For Defense and Aerospace companies, these changes present both substantial opportunity and increased complexity. This is particularly true for small and mid-sized businesses (SMBs), non-traditional contractors, and dual-use technology firms, which are now better positioned than ever to compete for meaningful DoW work. Yet they must navigate evolving requirements around cybersecurity, data rights, and contract risk allocation. 

Understanding these reforms is critical for maintaining a competitive edge in the 2026 bidding cycle. Below, we break down the most impactful procurement changes and what they mean for your organization's legal, operational, and intellectual property strategy. 

1. The $10 Million TINA Threshold: A Regulatory Paradigm Shift

Potentially, the most discussed change in the FY 2026 NDAA is the substantial increase in the threshold for the Truthful Cost or Pricing Data Act (formerly known as TINA). 
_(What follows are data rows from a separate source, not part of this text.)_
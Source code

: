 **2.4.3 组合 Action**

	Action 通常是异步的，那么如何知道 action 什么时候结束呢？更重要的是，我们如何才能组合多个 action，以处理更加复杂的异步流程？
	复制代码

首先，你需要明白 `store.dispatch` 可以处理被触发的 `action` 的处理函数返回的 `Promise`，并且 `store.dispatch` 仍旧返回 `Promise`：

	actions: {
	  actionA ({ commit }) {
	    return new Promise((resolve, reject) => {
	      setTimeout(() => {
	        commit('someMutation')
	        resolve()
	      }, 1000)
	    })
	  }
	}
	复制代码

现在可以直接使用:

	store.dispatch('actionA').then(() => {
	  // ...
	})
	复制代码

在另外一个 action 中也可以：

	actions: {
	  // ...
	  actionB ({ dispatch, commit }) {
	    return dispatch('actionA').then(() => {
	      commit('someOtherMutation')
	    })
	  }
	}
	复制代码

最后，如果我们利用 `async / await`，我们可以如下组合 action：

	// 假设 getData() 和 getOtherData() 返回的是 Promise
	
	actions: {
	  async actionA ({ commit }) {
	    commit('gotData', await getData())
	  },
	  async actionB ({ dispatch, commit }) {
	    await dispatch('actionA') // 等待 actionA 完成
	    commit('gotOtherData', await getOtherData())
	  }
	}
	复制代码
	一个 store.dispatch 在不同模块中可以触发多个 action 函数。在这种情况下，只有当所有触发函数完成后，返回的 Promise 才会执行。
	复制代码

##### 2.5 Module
For years, the threshold sat at $2.5 million, requiring contractors to submit in-depth certified cost or pricing data for any contract exceeding that amount. To reduce administrative friction and encourage mid-tier participation, the new NDAA has raised this threshold to $10 million. This is a major win for companies looking to streamline their Government Contracts compliance processes. It aligns with the Defense Acquisition University (DAU) guidelines on Cost and Pricing Datawhich detail how these thresholds reduce hurdles for non-traditional contractors. 

The Impact: 

  • Reduced Compliance Burden: Mid-sized contractors can now bid on larger projects without the exhaustive requirement to provide certified data for contracts under $10 million.  
  • Increased Competition: This change allows non-traditional defense contractors to enter the space without needing massive compliance departments.

2. Moving from Lowest Price to Best Value Portfolio Models

The DoW traditional lowest price technically acceptable (LPTA) model has long been criticized for stifling innovation. The 2026 reforms lean heavily into best value trade-offs and portfolio-based acquisitions.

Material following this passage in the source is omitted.